There’s another realm to consider now that Atchison and Bowden are option free. They may start the season under Boston’s control, but given their new circumstances, it’s quite possible to see one or perhaps even both of them pitching for another organization at some point this season. That, of course, is contingent upon the Sox sending them down, which in turn would open the door for any MLB team to swoop in.
However it may be, the fates of Atchison and Bowden figure to become much clearer if either right-hander can follow in the footsteps and emerge as the next Alfredo Aceves, whose versatility to bounce back and forth between rotation and bullpen arguably made him the most valuable arm the 2011 Red Sox had.
(Note: Tim Wakefield, someone who has long been lauded as the consummate pro, made 23 starts and 10 appearances out of the bullpen last season after making 19 starts and 13 relief outings in 2010.)
It just wasn’t that Aceves was a dependable arm and that the native of Mexico logged 114 innings with four of his 55 appearances coming in a starting capacity. The 29-year-old was the definition of effectiveness. Yes, he posted a 5.14 ERA as a starter compared to 2.03 as a reliever, but Aceves also averaged just over five innings per start – the Red Sox went 1-3 in his starts – meaning he more than held up his end of saving the bullpen from further wear and tear by extending himself to the point that he become eligible for the decision, one way or another.
Aceves figures to get a serious look as a starting pitcher during spring training. Depending on what happens, a spot could open up for either Atchison or Bowden as Boston’s long-relief option/emergency spot starter.
The 35-year-old Atchison has been thrust into a few tights spots since joining the Red Sox organization. On June 12, 2010, Atchison took the place of a scratched Daisuke Matsuzaka, tossing three innings against the Phillies in a 10-2 Red Sox win that is best remembered for Daniel Nava connecting for a grand slam on his first-ever swing in the big leagues.
Atchison earned savior status once again a few weeks later in San Francisco. After Clay Buchholz was forced to tag out after one inning upon injuring his hamstring while running the bases, Atchison came in and ate up 2 1/3 innings in an eventual 4-2 Boston win. Last season he made a spot start for the PawSox on Opening Day, lasting 4 2/3 innings after that night’s scheduled starter, Aceves, was summoned to Boston.
“I haven’t started since early in my minor-league career, but in a pinch I feel like I can do it and give the team some innings,” Atchison said. “As a reliever, I feel that my versatility is one of my strengths. I can pitch one inning, pitch multiple innings, just whatever is needed at the time. I feel I can fill all those roles just like Alfredo did and he did so very well. Hopefully they see that as something valuable.”
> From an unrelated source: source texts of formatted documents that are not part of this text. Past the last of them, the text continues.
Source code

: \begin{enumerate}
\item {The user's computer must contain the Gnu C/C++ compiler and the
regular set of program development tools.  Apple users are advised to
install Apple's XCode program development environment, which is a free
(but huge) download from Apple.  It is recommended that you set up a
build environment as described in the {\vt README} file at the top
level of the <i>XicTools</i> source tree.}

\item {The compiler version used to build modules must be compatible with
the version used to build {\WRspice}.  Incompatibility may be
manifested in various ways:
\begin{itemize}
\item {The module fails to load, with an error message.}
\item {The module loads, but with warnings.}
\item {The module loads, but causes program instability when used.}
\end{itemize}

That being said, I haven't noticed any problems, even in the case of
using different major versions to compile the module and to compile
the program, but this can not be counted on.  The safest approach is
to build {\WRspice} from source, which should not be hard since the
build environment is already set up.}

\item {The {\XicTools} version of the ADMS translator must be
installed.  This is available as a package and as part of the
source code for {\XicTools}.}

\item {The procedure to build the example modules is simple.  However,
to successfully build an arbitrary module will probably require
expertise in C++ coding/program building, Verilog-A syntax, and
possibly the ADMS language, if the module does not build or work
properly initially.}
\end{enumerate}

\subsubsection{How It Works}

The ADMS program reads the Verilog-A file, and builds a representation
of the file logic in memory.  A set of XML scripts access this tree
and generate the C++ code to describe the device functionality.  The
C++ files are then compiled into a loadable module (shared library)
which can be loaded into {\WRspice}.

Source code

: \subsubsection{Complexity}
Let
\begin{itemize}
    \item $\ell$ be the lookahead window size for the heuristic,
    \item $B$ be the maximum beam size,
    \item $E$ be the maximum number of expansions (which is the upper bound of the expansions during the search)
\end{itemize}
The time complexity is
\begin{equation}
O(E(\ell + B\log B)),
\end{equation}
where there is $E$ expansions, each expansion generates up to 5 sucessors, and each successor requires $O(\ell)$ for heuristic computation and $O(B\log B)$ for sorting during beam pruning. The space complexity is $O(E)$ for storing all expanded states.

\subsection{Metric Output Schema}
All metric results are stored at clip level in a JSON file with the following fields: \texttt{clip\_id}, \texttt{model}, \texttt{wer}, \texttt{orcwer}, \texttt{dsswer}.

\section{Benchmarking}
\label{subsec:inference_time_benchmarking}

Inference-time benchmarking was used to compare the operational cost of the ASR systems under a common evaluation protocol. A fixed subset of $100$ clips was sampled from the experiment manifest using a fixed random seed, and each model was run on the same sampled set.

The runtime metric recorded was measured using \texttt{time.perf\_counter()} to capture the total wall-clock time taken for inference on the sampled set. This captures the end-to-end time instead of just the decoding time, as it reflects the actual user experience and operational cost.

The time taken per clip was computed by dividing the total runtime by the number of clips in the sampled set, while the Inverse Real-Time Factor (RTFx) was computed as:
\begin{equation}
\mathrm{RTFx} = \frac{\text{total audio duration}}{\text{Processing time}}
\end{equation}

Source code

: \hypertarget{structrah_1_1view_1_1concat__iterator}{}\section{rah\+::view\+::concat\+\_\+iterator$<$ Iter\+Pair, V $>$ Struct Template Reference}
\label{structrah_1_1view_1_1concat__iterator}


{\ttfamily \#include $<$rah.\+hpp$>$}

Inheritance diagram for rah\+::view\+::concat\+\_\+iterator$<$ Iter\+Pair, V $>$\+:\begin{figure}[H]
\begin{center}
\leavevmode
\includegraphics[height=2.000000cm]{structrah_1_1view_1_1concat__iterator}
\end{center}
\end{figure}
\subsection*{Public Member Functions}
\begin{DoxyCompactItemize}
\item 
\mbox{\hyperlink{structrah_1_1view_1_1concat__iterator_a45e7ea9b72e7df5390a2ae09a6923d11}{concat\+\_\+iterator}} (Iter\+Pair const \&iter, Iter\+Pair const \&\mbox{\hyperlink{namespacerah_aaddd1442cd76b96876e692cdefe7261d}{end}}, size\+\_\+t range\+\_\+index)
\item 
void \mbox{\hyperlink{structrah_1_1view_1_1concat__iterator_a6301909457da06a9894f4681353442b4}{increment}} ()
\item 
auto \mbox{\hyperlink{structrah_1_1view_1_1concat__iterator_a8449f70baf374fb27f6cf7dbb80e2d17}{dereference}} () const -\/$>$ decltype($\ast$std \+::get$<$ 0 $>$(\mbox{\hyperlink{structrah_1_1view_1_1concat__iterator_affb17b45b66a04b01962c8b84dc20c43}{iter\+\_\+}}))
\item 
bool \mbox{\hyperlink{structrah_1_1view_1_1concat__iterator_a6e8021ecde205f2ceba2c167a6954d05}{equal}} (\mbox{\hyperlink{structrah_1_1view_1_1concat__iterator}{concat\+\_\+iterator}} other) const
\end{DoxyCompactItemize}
Drafted as a starter in 2005, Bowden made the move to the bullpen during the middle of the 2010 season, the belief at the time that a switch to a relief role would better allow him to succeed in the majors. The 2011 campaign saw Bowden record a team-best 16 saves with Pawtucket with all 41 of his appearances coming as a reliever.
To the 25-year-old, he wholeheartedly believes that if given the proper shot, he can emerge as a dependable arm a la Aceves.
“I feel like I can definitely [juggle starting and relieving]. I just have not had that opportunity or been put in a position to do that,” Bowden said. “I have a lot of experiences starting games and closing at Triple A and would feel comfortable doing whatever they want if that’s what they want me to do.”